**Exercise**
Once you reach the line containing "parentale ou, à" in the data below, restate each line word for word up to and including the one containing "- Code de la santé publique - art. R3711-14".

Data section: Begin

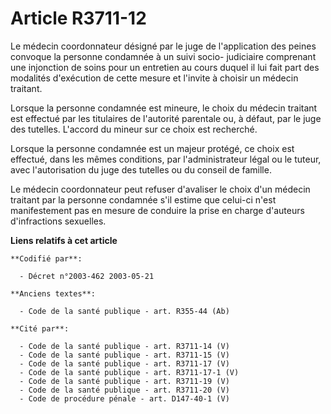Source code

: # Article R3711-12

Le médecin coordonnateur désigné par le juge de l'application des peines convoque la personne condamnée à un suivi socio-
judiciaire comprenant une injonction de soins pour un entretien au cours duquel il lui fait part des modalités d'exécution de
cette mesure et l'invite à choisir un médecin traitant.

Lorsque la personne condamnée est mineure, le choix du médecin traitant est effectué par les titulaires de l'autorité
parentale ou, à défaut, par le juge des tutelles. L'accord du mineur sur ce choix est recherché.

Lorsque la personne condamnée est un majeur protégé, ce choix est effectué, dans les mêmes conditions, par l'administrateur
légal ou le tuteur, avec l'autorisation du juge des tutelles ou du conseil de famille.

Le médecin coordonnateur peut refuser d'avaliser le choix d'un médecin traitant par la personne condamnée s'il estime que
celui-ci n'est manifestement pas en mesure de conduire la prise en charge d'auteurs d'infractions sexuelles.

**Liens relatifs à cet article**

	**Codifié par**:

	  - Décret n°2003-462 2003-05-21

	**Anciens textes**:

	  - Code de la santé publique - art. R355-44 (Ab)

	**Cité par**:

	  - Code de la santé publique - art. R3711-14 (V)
	  - Code de la santé publique - art. R3711-15 (V)
	  - Code de la santé publique - art. R3711-17 (V)
	  - Code de la santé publique - art. R3711-17-1 (V)
	  - Code de la santé publique - art. R3711-19 (V)
	  - Code de la santé publique - art. R3711-20 (V)
	  - Code de procédure pénale - art. D147-40-1 (V)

Data section: End

**Solution for this problem**
parentale ou, à défaut, par le juge des tutelles. L'accord du mineur sur ce choix est recherché.

Lorsque la personne condamnée est un majeur protégé, ce choix est effectué, dans les mêmes conditions, par l'administrateur
légal ou le tuteur, avec l'autorisation du juge des tutelles ou du conseil de famille.

Le médecin coordonnateur peut refuser d'avaliser le choix d'un médecin traitant par la personne condamnée s'il estime que
celui-ci n'est manifestement pas en mesure de conduire la prise en charge d'auteurs d'infractions sexuelles.

**Liens relatifs à cet article**

	**Codifié par**:

	  - Décret n°2003-462 2003-05-21

	**Anciens textes**:

	  - Code de la santé publique - art. R355-44 (Ab)

	**Cité par**:

	  - Code de la santé publique - art. R3711-14 (V)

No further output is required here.